In TorchVision v0.10, we’ve released two new Object Detection models based on the SSD architecture. Our plan is to cover the key implementation details of the algorithms along with information on how they were trained in a two-part article.

In part 1 of the series, we will focus on the original implementation of the SSD algorithm as described on the Single Shot MultiBox Detector paper. We will briefly give a high-level description of how the algorithm works, then go through its main components, highlight key parts of its code, and finally discuss how we trained the released model. Our goal is to cover all the necessary details to reproduce the model including those optimizations which are not covered on the paper but are part on the original implementation.

How Does SSD Work?

Reading the aforementioned paper is highly recommended but here is a quick oversimplified refresher. Our target is to detect the locations of objects in an image along with their categories. Here is the Figure 5 from the SSD paper with prediction examples of the model:

The SSD algorithm uses a CNN backbone, passes the input image through it and takes the convolutional outputs from different levels of the network. The list of these outputs are called feature maps. These feature maps are then passed through the Classification and Regression heads which are responsible for predicting the class and the location of the boxes.

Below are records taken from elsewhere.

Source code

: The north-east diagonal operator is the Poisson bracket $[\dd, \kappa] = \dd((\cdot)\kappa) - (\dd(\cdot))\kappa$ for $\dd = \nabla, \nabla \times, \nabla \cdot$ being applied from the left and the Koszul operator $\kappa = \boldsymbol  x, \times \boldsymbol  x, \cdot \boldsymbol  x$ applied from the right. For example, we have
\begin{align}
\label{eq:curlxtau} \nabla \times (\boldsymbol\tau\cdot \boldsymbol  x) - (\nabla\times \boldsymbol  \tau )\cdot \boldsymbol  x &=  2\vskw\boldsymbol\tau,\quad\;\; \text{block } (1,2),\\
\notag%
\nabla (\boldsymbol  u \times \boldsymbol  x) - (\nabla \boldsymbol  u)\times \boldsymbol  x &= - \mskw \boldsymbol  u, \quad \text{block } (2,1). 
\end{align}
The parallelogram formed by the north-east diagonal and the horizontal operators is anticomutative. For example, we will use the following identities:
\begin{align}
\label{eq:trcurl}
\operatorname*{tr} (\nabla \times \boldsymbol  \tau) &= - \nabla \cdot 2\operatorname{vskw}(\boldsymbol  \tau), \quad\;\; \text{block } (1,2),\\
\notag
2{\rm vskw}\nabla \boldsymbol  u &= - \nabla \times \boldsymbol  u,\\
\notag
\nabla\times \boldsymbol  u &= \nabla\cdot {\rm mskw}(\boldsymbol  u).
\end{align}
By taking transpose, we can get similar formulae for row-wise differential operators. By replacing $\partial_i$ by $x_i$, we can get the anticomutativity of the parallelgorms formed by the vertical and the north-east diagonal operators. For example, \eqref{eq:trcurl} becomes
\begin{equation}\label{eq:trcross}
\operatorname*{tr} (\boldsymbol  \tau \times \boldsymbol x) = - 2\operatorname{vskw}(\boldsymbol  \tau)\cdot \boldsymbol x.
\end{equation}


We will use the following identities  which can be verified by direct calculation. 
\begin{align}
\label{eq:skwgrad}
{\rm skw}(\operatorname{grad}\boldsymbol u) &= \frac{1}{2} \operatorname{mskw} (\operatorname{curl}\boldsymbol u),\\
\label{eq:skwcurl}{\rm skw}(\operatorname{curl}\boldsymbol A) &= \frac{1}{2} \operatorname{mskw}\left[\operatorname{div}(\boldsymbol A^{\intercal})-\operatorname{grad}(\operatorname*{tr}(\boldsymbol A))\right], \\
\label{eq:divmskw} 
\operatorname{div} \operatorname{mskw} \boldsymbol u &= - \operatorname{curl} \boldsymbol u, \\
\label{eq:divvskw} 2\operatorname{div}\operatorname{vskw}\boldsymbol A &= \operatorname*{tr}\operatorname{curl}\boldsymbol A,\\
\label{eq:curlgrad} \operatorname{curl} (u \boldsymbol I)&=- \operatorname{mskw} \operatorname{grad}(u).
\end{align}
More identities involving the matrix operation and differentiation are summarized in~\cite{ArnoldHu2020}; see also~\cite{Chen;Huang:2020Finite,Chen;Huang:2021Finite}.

Since the feature maps of each image contain outputs from different levels of the network, their size varies and thus they can capture objects of different dimensions. On top of each, we tile several default boxes which can be thought as our rough prior guesses. For each default box, we predict whether there is an object (along with its class) and its offset (correction over the original location). During training time, we need to first match the ground truth to the default boxes and then we use those matches to estimate our loss. During inference, similar prediction boxes are combined to estimate the final predictions.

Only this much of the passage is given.